**Dataset extract:**
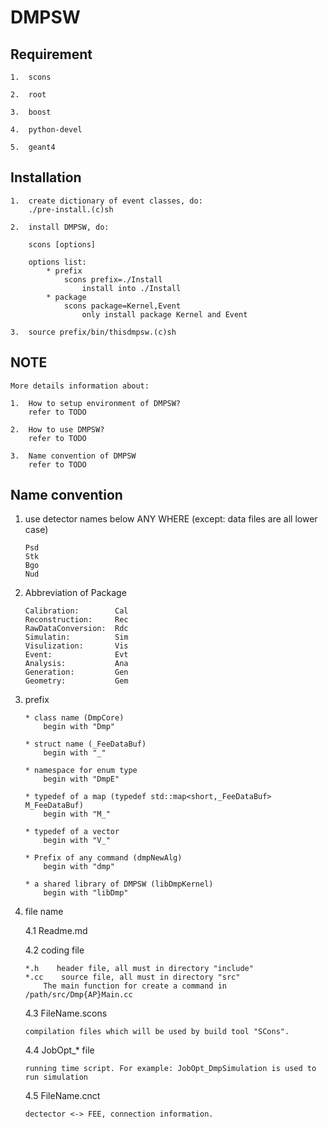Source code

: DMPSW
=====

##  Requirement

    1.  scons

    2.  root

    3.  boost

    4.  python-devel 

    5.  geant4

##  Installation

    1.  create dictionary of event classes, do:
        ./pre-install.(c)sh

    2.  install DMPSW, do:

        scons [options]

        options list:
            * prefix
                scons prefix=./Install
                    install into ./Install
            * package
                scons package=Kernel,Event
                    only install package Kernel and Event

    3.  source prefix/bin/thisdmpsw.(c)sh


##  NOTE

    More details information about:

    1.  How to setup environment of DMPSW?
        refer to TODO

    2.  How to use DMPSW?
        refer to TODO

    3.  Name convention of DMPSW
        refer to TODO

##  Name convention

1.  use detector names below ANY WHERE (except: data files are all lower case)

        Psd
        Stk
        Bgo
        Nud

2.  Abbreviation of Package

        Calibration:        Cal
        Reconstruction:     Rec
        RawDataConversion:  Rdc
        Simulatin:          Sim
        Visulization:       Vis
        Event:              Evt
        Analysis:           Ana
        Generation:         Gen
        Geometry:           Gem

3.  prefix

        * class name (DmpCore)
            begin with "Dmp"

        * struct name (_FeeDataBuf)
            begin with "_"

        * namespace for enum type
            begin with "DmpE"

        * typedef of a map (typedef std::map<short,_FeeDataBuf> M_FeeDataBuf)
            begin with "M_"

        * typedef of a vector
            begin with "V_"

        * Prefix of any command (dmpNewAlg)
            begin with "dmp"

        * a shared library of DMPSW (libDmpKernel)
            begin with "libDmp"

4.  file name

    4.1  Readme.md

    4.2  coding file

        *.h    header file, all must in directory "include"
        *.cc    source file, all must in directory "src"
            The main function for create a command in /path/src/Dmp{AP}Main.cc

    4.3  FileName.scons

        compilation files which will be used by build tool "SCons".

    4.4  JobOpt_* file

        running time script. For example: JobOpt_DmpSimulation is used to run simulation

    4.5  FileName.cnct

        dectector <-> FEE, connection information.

---

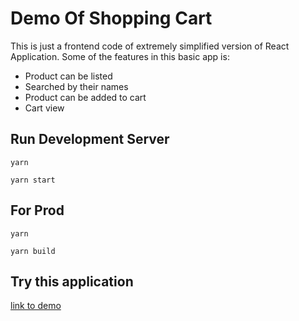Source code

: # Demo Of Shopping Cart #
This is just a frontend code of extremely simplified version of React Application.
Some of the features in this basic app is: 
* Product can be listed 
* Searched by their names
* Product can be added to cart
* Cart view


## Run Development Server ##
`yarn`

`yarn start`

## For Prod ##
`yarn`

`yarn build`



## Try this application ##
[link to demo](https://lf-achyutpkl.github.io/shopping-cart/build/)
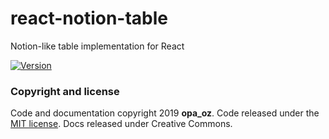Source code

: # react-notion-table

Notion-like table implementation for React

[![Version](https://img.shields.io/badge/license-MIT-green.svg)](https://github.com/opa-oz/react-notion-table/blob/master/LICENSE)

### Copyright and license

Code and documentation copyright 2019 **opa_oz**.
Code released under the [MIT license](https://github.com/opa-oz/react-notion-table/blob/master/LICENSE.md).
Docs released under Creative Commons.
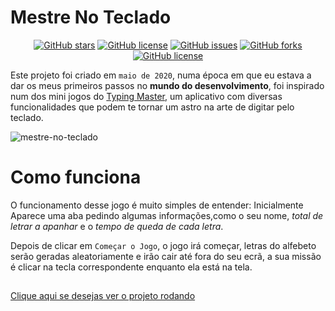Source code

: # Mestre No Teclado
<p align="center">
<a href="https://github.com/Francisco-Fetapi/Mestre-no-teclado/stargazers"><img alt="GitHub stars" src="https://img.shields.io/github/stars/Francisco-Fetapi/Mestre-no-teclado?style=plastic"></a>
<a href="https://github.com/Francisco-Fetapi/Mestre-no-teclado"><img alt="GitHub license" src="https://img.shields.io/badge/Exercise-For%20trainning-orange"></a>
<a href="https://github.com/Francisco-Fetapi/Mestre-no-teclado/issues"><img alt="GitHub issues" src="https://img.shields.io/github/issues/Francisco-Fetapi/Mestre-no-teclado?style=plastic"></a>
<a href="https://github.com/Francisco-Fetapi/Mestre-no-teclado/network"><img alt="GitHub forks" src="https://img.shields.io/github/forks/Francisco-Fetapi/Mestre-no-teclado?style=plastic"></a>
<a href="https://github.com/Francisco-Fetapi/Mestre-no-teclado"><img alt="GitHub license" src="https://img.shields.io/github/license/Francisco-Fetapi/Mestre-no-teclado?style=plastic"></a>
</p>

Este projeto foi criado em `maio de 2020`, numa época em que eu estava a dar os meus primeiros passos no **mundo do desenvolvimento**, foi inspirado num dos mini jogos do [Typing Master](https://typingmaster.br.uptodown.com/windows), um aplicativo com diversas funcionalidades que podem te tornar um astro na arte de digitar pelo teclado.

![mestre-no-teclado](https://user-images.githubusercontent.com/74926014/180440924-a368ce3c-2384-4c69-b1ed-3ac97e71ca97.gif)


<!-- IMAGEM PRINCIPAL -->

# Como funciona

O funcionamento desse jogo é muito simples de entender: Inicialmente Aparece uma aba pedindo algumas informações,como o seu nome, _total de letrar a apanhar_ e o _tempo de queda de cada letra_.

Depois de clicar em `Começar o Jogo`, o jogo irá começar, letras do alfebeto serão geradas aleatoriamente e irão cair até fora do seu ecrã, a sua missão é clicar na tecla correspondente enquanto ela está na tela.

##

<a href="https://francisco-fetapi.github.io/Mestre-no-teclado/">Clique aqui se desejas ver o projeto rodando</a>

...

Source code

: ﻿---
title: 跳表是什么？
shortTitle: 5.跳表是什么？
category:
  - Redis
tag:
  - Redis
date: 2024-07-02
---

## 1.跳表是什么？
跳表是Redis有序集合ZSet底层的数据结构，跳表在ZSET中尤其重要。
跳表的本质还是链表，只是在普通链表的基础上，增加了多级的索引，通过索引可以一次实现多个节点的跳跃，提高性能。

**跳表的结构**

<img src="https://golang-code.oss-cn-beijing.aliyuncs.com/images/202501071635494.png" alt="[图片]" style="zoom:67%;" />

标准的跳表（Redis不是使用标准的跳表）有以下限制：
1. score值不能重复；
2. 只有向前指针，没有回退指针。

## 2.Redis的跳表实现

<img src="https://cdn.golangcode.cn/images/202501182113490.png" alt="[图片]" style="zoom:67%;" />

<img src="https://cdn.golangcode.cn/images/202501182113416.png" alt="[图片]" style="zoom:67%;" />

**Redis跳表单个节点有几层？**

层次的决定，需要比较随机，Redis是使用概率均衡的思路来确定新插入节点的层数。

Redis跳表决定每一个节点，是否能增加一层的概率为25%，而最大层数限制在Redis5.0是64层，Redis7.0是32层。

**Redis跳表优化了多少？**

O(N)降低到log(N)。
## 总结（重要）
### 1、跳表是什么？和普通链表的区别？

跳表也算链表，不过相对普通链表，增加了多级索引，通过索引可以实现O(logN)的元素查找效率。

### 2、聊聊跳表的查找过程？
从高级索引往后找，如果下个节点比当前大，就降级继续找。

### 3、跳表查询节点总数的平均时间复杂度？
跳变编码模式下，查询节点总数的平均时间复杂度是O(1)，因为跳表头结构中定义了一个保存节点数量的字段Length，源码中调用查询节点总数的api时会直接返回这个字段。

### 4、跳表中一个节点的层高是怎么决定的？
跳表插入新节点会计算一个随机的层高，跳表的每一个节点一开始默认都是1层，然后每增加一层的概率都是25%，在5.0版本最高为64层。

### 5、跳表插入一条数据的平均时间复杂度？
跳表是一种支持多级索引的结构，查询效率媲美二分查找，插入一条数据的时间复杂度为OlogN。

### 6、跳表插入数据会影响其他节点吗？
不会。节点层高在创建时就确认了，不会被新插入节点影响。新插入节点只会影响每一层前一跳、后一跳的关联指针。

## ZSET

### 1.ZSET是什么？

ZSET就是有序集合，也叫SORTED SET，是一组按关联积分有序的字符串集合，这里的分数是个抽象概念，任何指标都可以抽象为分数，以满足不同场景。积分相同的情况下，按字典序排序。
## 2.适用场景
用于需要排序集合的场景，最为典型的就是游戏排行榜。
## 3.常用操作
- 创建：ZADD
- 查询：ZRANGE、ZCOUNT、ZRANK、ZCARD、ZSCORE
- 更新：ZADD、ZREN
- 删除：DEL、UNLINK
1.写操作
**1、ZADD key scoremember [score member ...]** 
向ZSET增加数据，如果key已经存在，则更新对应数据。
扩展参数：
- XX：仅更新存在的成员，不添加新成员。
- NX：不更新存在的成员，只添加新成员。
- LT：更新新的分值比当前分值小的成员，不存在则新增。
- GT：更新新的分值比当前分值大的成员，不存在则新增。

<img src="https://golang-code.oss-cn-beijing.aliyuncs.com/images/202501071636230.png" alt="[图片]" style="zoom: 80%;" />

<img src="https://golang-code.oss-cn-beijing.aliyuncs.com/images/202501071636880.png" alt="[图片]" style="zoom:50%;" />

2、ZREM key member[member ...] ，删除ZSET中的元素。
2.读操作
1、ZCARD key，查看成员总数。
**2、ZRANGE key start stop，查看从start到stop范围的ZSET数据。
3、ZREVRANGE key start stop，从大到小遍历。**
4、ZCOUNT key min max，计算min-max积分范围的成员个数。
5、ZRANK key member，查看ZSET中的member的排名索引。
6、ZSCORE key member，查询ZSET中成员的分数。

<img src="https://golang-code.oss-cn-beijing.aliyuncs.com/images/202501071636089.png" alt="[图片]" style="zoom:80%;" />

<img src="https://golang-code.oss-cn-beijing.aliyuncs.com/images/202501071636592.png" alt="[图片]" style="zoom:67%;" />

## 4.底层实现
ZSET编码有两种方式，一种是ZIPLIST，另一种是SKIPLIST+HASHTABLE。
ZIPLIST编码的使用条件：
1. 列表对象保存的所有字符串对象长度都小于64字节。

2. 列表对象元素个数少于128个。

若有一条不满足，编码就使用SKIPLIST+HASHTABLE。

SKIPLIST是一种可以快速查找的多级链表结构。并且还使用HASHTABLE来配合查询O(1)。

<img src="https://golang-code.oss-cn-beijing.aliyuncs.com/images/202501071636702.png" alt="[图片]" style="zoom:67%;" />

**What to produce:** Output the material above exactly, but only from the line that carries "header file, all" through the line that carries "dectector <-> FEE, connection".

**Answer:**
        *.h    header file, all must in directory "include"
        *.cc    source file, all must in directory "src"
            The main function for create a command in /path/src/Dmp{AP}Main.cc

    4.3  FileName.scons

        compilation files which will be used by build tool "SCons".

    4.4  JobOpt_* file

        running time script. For example: JobOpt_DmpSimulation is used to run simulation

    4.5  FileName.cnct

        dectector <-> FEE, connection information.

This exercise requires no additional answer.